In short, I’m ready to see a tulip already. But the first tulip is a couple of dark-mooded months away yet.
Thus, our trip to Portland these last four days, under the auspices of my attending a conference, provided just the boost my fragile spirits needed. I was so excited to get out of Minnesota that I had to exclaim upon arriving in Oregon (as though I haven’t already been to Portland at least ten times in my life), “Kick my Auntie Mame, but they have rivers and grey skies here! How thrilling! We don’t have rivers and grey skies where I live! Such rare sensoral stimuli are causing within me a cultural awakening!!”
Oh, all right. We sometimes have skies of grey in the Midwest, roughly 274 days a year, and we have some river things, too (they connect all 10,000 lakes so that the kids in the state can go on an extended flume ride, starting at the Canadian border and ending with a crash in Iowa. Kind of like Buddy Holly).
But what we don’t have is this:
–The hot chocolate at Sahagun Chocolates.

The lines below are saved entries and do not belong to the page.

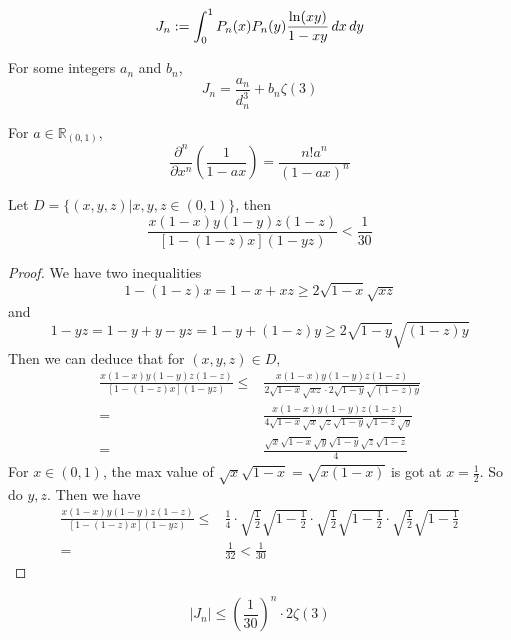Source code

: \begin{definition}\label{J_n}
    \[ J_n := \int_{0}^{1} P_n(x)P_n(y)\frac{{\rm ln}(xy)}{1-xy} \, dx \, dy \]
\end{definition}

\begin{lemma}\label{J_n_integers_an_bn}
    For some integers $a_n$ and $b_n$,
    \[ J_n = \frac{a_n}{d_n^3} + b_n\zeta(3) \]
\end{lemma}

\begin{lemma}\label{frac_partial_n}
    For $a \in \mathbb{R}_{(0,1)}$,
    \[ \frac{\partial^n}{\partial x^n}(\frac{1}{1-ax}) = \frac{n!a^n}{(1-ax)^n} \]
\end{lemma}

\begin{lemma}\label{bound}
    Let $D = \{(x,y,z)|x,y,z\in (0,1)\}$, then
    \[ \frac{x(1-x)y(1-y)z(1-z)}{[1-(1-z)x](1-yz)} < \frac{1}{30} \]
\end{lemma}
\begin{proof}
    We have two inequalities
    \[ 1-(1-z)x = 1-x+xz \geqslant 2\sqrt{1-x}\sqrt{xz} \]
    and
    \[ 1-yz= 1-y+y-yz = 1-y+(1-z)y \geqslant 2\sqrt{1-y}\sqrt{(1-z)y} \]
    Then we can deduce that for $(x,y,z) \in D$,
    \begin{align*}
        \frac{x(1-x)y(1-y)z(1-z)}{[1-(1-z)x](1-yz)} \leqslant& \frac{x(1-x)y(1-y)z(1-z)}{2\sqrt{1-x}\sqrt{xz}\cdot2\sqrt{1-y}\sqrt{(1-z)y}}\\
        =&\frac{x(1-x)y(1-y)z(1-z)}{4\sqrt{1-x}\sqrt{x}\sqrt{z}\sqrt{1-y}\sqrt{1-z}\sqrt{y}}\\
        =&\frac{\sqrt{x}\sqrt{1-x}\sqrt{y}\sqrt{1-y}\sqrt{z}\sqrt{1-z}}{4}
    \end{align*}
    For $x\in (0,1)$, the max value of $\sqrt{x}\sqrt{1-x} = \sqrt{x(1-x)}$ is got at $x=\frac{1}{2}$. So do $y, z$.
    Then we have
    \begin{align*}
        \frac{x(1-x)y(1-y)z(1-z)}{[1-(1-z)x](1-yz)} \leqslant& \frac{1}{4}\cdot\sqrt{\frac{1}{2}}\sqrt{1-\frac{1}{2}}\cdot\sqrt{\frac{1}{2}}\sqrt{1-\frac{1}{2}}\cdot\sqrt{\frac{1}{2}}\sqrt{1-\frac{1}{2}} \\
        =& \frac{1}{32} < \frac{1}{30} 
    \end{align*}
\end{proof}

\begin{lemma}\label{Jn_abs_upper}
    \[ |J_n| \leqslant (\frac{1}{30})^n\cdot 2\zeta(3) \]
\end{lemma}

I am someone who has 65% cocoa running through her veins. I wear rosewater truffles for earrings. I sport Dagoba flip-flops. I shoot Ghirardelli chocolate chip bullets from my Colt revolver. Honeypies? I know my chocolate.

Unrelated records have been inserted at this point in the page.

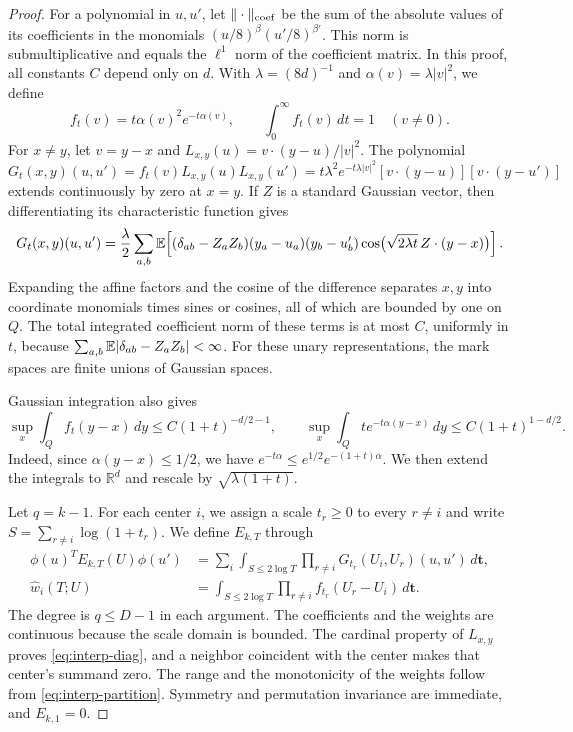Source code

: \begin{proof}
For a polynomial in $u,u'$, let $\|\cdot\|_{\rm coef}$ be the sum
of the absolute values of its coefficients in the monomials
$(u/8)^\beta(u'/8)^{\beta'}$. This norm is submultiplicative and equals
the $\ell^1$ norm of the coefficient matrix. In this proof, all
constants $C$ depend only on $d$. With $\lambda=(8d)^{-1}$ and
$\alpha(v)=\lambda|v|^2$, we define
\begin{equation}\label{eq:interp-partition}
 f_t(v)=t\alpha(v)^2e^{-t\alpha(v)},\qquad
 \int_0^\infty f_t(v)\,dt=1\quad(v\ne0).
\end{equation}
For $x\ne y$, let $v=y-x$ and
$L_{x,y}(u)=v\cdot(y-u)/|v|^2$. The polynomial
\[
 G_t(x,y)(u,u')=f_t(v)L_{x,y}(u)L_{x,y}(u')
 =t\lambda^2e^{-t\lambda|v|^2}
 [v\cdot(y-u)][v\cdot(y-u')]
\]
extends continuously by zero at $x=y$. If $Z$ is a standard Gaussian
vector, then differentiating its characteristic function gives
\begin{equation}\label{eq:interp-unary}
 G_t(x,y)(u,u')=\frac{\lambda}{2}\sum_{a,b}
 \E\!\left[(\delta_{ab}-Z_aZ_b)(y_a-u_a)(y_b-u'_b)
 \cos\bigl(\sqrt{2\lambda t}\,Z\cdot(y-x)\bigr)\right].
\end{equation}
Expanding the affine factors and the cosine of the difference
separates $x,y$ into coordinate monomials times sines or cosines, all
of which are bounded by one on $Q$. The total integrated coefficient
norm of these terms is at most $C$, uniformly in $t$, because
$\sum_{a,b}\E|\delta_{ab}-Z_aZ_b|<\infty$.
For these unary representations, the mark spaces are finite unions of
Gaussian spaces.

Gaussian integration also gives
\begin{equation}\label{eq:interp-spatial}
 \sup_x\int_Q f_t(y-x)\,dy\le C(1+t)^{-d/2-1},\qquad
 \sup_x\int_Qte^{-t\alpha(y-x)}\,dy\le C(1+t)^{1-d/2}.
\end{equation}
Indeed, since $\alpha(y-x)\le1/2$, we have
$e^{-t\alpha}\le e^{1/2}e^{-(1+t)\alpha}$. We then extend the integrals
to $\mathbb R^d$ and rescale by $\sqrt{\lambda(1+t)}$.

Let $q=k-1$. For each center $i$, we assign a scale $t_r\ge0$ to
every $r\ne i$ and write $S=\sum_{r\ne i}\log(1+t_r)$. We define
$E_{k,T}$ through
\begin{equation}\label{eq:interp-kernel}
 \begin{aligned}
 \phi(u)^TE_{k,T}(U)\phi(u')
 &=\sum_i\int_{S\le2\log T}
       \prod_{r\ne i}G_{t_r}(U_i,U_r)(u,u')\,d\boldsymbol t,\\
 \widehat w_i(T;U)&=\int_{S\le2\log T}
       \prod_{r\ne i}f_{t_r}(U_r-U_i)\,d\boldsymbol t.
 \end{aligned}
\end{equation}
The degree is $q\le D-1$ in each argument. The coefficients and the
weights are continuous because the scale domain is bounded. The
cardinal property of $L_{x,y}$ proves \eqref{eq:interp-diag}, and a
neighbor coincident with the center makes that center's summand zero. The range and
the monotonicity of the weights follow from
\eqref{eq:interp-partition}. Symmetry and permutation invariance are
immediate, and $E_{k,1}=0$.


\end{proof}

However and Holy Willy Wonka, but I’ve never had a chocolate experience that equals the hot chocolate at Sahugun, and I’m not really someone who orders hot chocolate, as a rule. At Sahugun, they take single-source chocolate, melt it, toss in some hormone-free milk, and hand blend in some angel wings and cocaine, with the end result being a drink that caused Groomeo to lick his empty cup in a fashion that made me holler at him to take it to the bedroom.
It’s so good, it’d be like if it were 1984 and Journey lead singer Steve Perry decided to take the Howard Jones song “What Is Love” and turn it into a hair metal ballad, a beautiful and soaring cover that would make you cry so hard at the laser light show in your hometown that you’d have to wipe away your tears with the “party-in-back” section of your mullet.

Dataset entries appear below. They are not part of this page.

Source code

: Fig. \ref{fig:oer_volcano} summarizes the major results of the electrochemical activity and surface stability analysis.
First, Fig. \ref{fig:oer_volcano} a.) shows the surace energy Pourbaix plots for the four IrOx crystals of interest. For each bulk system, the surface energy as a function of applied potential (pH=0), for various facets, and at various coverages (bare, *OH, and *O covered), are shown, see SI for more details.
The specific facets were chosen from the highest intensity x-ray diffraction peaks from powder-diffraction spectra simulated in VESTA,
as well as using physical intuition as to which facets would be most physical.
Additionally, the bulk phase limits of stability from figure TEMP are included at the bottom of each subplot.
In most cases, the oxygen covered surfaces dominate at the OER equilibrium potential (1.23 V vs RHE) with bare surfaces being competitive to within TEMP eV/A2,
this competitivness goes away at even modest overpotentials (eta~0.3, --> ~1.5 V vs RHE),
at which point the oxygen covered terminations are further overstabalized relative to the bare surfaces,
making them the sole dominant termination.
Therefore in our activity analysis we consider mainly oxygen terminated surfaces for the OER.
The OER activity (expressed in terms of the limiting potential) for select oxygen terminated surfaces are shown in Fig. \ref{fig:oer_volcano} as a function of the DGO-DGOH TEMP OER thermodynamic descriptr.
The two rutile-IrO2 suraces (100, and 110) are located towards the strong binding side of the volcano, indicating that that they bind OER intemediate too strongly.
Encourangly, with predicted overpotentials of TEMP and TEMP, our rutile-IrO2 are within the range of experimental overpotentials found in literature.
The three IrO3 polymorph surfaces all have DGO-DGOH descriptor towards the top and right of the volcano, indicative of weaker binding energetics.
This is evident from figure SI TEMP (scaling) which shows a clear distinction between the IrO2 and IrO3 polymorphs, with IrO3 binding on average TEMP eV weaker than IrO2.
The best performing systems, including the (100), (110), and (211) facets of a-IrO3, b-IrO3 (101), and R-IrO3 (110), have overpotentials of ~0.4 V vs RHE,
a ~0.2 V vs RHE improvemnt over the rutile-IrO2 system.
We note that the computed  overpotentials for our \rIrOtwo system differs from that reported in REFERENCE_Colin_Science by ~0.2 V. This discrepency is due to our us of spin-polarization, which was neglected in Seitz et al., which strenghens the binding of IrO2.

Indeed, this hot chocolate is a total mullet wiper.
–An elegant boite called Ten 01.
Normally a bit spendy, this place offers a prix fixe lunch of three courses for $15. As a side-benefit, the cutie waiter will write out a list of the best local breweries, and not just because he wants a huge tip but more because he really wants you to go to his favorite place, where you can buy a replacement bike tube while you order your coal-black porter.
–The Hoyt Arboretum.
This is where they keep their paths.
Hey, so there’s an arboretum, too, at the college I went to. Unfortunately, they didn’t put a bar in the arboretum, so I was never motivated to find them trees out there in that place. In fact, it was Groom who showed me my college’s arb a few years ago. What a pretty place, even without rum and Cokes in it. The Portland arb is lovely as well, although I think it would be outright gorgeous if it had gin and tonics under the hemlocks.
–A shop called Voodoo Donut.
Yea, so okay, first off, I live in a city with no doughnut shop.
I know.
Portland, however, being a civilized place that understands the beauty of a good glaze, has an awesome punk-vibed shop that turns out whimsical concoctions, like ice-cream-cone-shaped doughnuts and doughnuts with Captain Crunch on top and maple-iced Long Johns bedecked with bacon.
And if you fall in love with that bacon—who wouldn’t?—you can marry it on site in the wedding chapel.
–The crispy and cracker-thin crust at Pizza Schmizza.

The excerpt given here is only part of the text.